[Records from a data source]
--- START ---

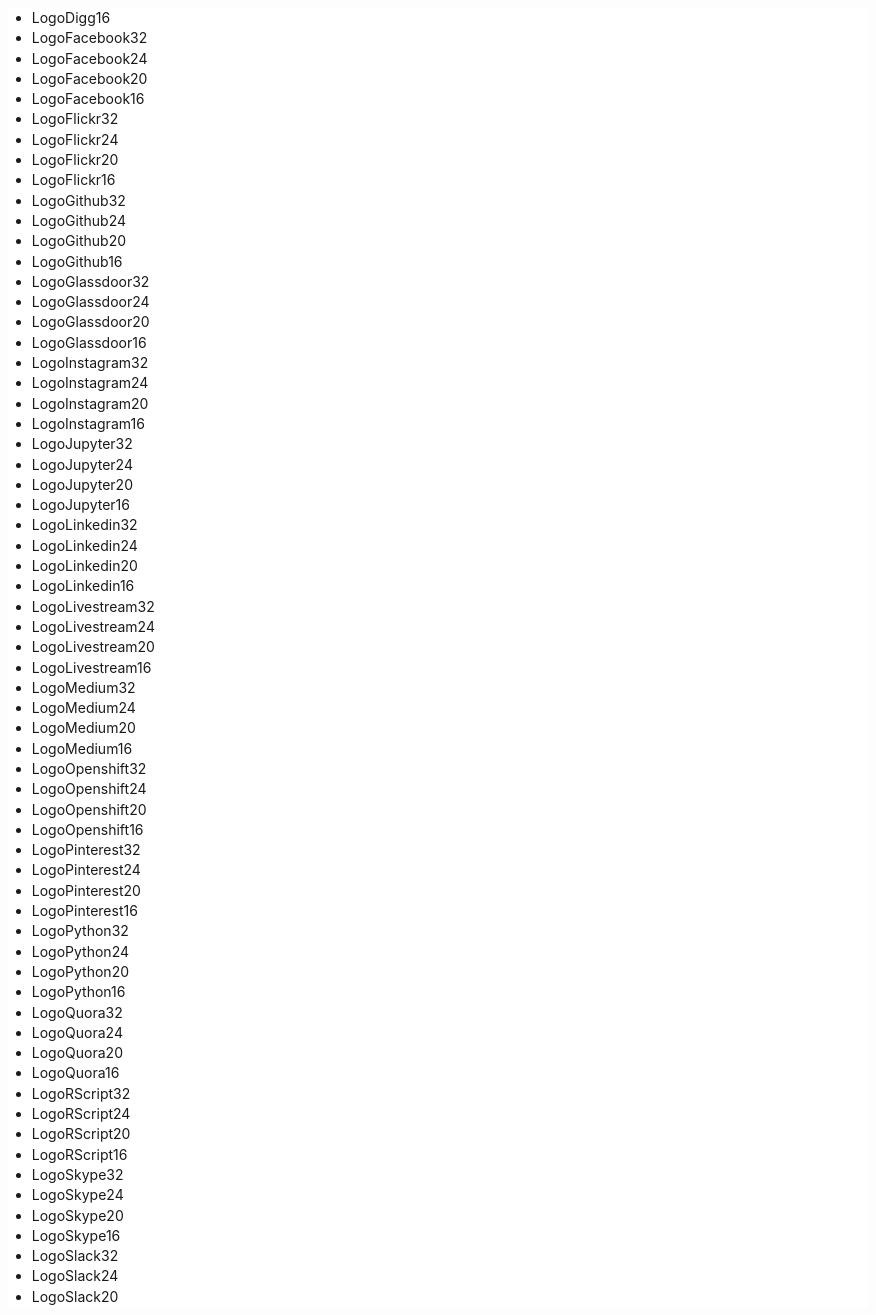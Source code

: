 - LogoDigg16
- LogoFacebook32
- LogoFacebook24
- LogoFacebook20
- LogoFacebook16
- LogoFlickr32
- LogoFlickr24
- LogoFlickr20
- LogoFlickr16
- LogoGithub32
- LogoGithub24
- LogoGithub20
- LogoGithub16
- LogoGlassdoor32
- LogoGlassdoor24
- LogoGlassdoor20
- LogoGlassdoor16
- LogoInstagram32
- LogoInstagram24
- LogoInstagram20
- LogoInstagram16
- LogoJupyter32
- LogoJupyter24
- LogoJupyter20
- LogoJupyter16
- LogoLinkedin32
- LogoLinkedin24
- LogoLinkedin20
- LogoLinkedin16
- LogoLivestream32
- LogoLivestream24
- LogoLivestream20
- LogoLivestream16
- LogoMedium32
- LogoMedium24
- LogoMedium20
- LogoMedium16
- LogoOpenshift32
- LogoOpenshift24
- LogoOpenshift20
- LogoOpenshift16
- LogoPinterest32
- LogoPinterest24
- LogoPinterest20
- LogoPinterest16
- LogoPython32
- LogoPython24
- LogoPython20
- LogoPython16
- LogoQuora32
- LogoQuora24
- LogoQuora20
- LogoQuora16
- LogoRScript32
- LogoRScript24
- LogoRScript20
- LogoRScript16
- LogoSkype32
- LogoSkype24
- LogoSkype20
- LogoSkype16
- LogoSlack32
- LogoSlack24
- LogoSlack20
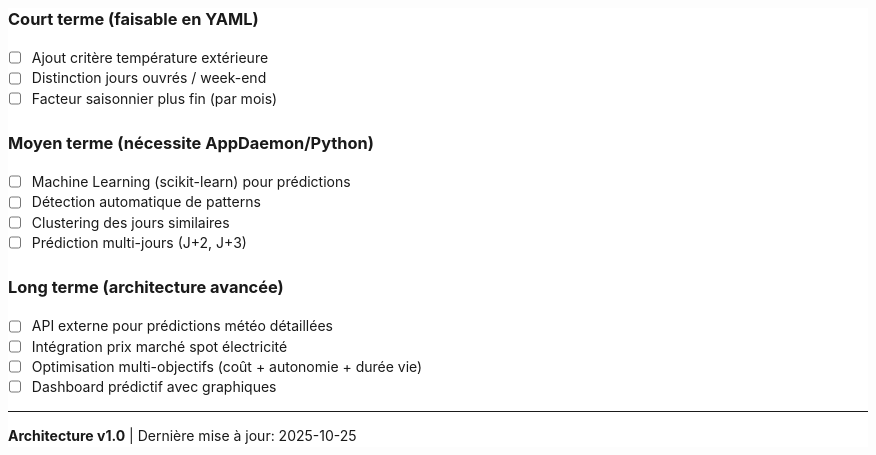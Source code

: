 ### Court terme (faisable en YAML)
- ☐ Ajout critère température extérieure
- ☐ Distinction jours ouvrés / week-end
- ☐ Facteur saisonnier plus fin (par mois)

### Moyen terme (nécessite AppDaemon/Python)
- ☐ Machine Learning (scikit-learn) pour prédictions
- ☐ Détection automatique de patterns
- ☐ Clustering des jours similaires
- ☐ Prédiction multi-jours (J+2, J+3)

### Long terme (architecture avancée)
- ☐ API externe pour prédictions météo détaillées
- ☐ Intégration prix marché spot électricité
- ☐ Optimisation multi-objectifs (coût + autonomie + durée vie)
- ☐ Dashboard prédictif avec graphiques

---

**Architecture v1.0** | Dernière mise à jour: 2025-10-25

--- END ---

> [Problem statement] Print the lines from the beginning of the records up to and including the line containing "- LogoGlassdoor24", word for word, with no pictures.

> [Written answer]
Source code

: - LogoDigg16
- LogoFacebook32
- LogoFacebook24
- LogoFacebook20
- LogoFacebook16
- LogoFlickr32
- LogoFlickr24
- LogoFlickr20
- LogoFlickr16
- LogoGithub32
- LogoGithub24
- LogoGithub20
- LogoGithub16
- LogoGlassdoor32
- LogoGlassdoor24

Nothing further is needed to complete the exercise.